Not surprisingly, some fat-storing genetic changes are more frequent among those of us whose ancestors came from places where calories were often scarce, such as the Pimas of the American Southwest. The ability to hoard fat was overwhelmingly beneficial for most of their history. But about 75 years ago, when food became plentiful and physical activity plummeted, that same trait turned into a major liability. Today’s Pimas have one of the highest rates of obesity and diabetes in the world. Unfortunately, the rest of us aren’t very far behind.
Making matters worse, our bodies are built to defend whatever weight we currently carry. When we lose weight—regardless of whether we are overweight or underweight—our hormones make us hungrier and slow down our metabolism so we burn fewer calories. Consequently, it’s much easier to avoid putting on weight than it is to lose that excess weight.
The story behind physical exertion is less well understood but probably similar. About 20 percent of us have a specific gene mutation that makes us more likely to seek thrills.

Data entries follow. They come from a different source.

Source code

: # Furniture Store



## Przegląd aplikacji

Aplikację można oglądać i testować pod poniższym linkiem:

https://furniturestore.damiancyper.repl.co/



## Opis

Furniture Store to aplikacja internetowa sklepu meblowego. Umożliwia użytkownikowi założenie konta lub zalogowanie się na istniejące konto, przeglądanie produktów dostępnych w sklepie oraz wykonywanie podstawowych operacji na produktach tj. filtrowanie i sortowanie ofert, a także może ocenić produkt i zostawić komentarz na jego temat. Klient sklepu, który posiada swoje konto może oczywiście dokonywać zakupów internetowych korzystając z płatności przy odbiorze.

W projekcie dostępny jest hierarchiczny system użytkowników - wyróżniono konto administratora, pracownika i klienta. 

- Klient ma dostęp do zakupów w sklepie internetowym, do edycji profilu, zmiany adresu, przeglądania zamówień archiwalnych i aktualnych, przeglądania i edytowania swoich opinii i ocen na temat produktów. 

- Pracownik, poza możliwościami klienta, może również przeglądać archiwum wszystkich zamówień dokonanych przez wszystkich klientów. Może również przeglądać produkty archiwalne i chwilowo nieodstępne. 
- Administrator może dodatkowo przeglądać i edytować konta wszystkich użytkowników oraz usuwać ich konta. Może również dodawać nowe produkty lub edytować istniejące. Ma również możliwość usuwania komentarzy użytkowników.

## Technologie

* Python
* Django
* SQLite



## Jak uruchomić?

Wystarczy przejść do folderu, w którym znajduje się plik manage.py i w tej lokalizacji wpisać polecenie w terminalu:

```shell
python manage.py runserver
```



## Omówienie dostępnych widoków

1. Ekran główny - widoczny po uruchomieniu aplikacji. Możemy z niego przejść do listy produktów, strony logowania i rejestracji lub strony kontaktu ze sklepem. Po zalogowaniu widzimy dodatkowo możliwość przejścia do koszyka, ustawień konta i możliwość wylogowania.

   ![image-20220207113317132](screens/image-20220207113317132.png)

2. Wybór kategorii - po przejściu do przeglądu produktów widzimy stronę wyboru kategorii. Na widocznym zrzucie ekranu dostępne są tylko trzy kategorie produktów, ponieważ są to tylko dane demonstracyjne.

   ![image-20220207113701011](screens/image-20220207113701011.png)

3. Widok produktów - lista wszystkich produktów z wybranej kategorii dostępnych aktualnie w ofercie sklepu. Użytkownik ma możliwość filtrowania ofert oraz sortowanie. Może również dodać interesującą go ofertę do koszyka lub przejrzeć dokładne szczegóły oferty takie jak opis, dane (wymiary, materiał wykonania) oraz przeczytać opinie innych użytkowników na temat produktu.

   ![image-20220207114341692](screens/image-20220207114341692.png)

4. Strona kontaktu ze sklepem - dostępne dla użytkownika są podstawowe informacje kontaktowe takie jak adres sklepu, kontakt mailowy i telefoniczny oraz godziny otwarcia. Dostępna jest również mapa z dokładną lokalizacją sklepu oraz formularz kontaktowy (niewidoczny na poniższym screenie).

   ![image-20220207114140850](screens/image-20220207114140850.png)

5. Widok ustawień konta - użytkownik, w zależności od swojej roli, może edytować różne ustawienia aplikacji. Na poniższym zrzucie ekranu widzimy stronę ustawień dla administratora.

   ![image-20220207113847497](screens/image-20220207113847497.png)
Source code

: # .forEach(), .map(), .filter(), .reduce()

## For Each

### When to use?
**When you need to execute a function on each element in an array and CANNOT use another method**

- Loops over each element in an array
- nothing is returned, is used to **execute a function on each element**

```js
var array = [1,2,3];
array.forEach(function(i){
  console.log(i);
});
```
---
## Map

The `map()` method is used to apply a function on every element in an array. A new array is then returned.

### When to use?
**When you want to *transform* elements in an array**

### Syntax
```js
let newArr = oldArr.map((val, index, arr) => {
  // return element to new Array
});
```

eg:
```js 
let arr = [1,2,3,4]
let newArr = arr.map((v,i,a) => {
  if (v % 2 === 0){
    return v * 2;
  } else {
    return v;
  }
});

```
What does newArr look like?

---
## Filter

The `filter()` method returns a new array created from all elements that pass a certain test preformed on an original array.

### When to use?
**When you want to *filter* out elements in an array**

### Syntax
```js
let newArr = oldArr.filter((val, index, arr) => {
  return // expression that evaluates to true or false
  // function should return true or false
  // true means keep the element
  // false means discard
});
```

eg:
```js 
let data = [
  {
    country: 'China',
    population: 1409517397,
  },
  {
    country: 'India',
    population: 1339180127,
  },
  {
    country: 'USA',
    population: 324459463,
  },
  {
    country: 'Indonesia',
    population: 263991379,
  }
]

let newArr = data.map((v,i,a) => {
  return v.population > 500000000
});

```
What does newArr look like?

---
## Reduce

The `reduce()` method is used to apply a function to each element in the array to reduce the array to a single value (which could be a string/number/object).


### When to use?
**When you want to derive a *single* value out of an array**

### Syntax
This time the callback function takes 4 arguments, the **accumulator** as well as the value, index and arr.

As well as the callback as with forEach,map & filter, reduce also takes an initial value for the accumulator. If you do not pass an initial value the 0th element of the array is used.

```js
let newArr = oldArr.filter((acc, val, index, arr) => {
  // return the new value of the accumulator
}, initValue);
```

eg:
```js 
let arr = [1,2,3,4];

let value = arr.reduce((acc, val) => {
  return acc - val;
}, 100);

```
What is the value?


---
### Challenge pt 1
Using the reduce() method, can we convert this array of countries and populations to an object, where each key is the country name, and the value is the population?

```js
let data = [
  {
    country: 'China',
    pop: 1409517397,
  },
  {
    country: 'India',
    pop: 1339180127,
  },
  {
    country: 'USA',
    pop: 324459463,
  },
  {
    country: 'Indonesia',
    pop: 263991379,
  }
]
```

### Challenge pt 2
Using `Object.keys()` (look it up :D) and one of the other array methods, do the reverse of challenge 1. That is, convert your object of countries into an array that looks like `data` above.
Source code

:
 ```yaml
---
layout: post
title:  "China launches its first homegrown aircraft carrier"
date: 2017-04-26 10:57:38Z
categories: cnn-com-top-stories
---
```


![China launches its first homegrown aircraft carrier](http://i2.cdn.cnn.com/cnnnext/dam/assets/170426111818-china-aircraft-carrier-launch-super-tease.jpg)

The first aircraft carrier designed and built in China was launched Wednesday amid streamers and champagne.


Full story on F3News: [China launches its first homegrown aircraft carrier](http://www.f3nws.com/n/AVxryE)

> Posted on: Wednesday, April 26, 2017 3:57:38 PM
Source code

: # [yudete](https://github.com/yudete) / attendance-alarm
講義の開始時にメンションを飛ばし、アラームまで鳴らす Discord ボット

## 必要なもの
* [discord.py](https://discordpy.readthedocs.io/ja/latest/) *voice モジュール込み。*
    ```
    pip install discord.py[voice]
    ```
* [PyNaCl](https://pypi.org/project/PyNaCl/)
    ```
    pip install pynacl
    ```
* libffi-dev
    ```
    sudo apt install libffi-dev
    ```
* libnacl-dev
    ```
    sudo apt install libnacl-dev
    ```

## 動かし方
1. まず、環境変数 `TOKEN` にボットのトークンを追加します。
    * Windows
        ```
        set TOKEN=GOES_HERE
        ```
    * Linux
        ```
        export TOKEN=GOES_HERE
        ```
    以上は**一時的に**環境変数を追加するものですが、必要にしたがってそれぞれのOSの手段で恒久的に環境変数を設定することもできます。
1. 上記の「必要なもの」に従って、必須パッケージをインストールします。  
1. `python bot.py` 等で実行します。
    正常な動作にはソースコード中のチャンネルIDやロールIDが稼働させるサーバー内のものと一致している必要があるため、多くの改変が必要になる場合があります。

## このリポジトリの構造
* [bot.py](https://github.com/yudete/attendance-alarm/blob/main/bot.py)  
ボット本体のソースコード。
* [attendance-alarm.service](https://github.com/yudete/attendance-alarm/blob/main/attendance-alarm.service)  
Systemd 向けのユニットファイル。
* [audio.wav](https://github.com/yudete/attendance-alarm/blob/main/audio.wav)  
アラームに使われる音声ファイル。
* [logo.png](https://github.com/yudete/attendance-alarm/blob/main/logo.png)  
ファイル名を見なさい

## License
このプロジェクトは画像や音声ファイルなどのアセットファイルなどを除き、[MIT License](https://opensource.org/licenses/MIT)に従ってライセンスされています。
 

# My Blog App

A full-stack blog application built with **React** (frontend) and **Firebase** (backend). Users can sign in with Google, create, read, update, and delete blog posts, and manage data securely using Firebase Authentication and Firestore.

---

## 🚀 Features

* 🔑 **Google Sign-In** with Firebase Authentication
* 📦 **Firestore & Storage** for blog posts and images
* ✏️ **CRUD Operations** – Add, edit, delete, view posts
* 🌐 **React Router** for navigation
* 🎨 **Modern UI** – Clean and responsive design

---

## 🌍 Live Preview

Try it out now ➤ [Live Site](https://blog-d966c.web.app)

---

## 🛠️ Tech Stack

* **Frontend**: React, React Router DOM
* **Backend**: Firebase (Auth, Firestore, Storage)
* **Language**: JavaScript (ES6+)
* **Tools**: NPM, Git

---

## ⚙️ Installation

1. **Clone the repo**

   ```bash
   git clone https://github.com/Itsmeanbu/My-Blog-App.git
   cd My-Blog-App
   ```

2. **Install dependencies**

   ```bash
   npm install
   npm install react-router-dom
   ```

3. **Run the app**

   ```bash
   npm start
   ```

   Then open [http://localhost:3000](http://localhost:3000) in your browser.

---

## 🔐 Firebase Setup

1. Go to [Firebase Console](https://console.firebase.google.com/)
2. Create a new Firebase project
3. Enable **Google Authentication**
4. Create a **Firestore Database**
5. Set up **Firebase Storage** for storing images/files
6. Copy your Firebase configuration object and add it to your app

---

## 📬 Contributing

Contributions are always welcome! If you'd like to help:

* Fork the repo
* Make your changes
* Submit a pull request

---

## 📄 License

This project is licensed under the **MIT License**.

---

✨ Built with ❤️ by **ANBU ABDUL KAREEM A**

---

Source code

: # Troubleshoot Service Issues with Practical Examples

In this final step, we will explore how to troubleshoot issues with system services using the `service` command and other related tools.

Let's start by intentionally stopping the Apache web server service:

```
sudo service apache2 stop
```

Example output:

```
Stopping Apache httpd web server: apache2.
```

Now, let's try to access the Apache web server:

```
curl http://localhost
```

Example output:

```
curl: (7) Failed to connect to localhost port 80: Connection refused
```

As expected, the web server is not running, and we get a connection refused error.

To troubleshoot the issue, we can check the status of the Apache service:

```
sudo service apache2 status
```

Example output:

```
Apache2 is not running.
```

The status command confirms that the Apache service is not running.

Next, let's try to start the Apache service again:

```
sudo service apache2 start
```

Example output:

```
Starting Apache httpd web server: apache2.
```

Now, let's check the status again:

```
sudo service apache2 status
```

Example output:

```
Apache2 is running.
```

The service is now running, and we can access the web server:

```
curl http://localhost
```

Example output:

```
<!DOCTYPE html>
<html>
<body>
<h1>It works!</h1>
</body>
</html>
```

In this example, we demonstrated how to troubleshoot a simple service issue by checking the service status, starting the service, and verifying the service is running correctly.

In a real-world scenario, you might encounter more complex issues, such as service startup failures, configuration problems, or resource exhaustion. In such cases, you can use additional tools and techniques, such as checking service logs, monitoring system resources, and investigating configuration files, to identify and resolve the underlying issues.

The genetic drive for roaming and thrill-seeking served our forebears well when survival depended on hunting, gathering, and winning fights. In the modern era of cars, supermarkets, desk jobs, and relative peace, we can survive quite easily without moving very much, and most of us don’t compensate for this reduced activity by sufficiently increasing our leisure-time exercise. In other words, our actions aren't matching up with our genes.
Of course, some of us will buck the odds and be successful—we’ll eat less, exercise more, and shed those unwanted pounds. But for every remarkable success, many more dieters will “yo-yo” down and back up with little net success, or never even “yo” down in the first place.
I am not arguing against New Year’s resolutions or against trying to lose weight and improve your health. We can and should strive to be better, and losing weight and increasing exercise are two of the best ways to reduce the likelihood of diabetes, high blood pressure, and heart disease.
However, we must recognize that when we or others fail in these endeavors, it’s not primarily a sign of moral weakness—but rather the inability to overcome the modern downsides of the same genes that allowed our ancestors to perpetuate our species for 200,000 years.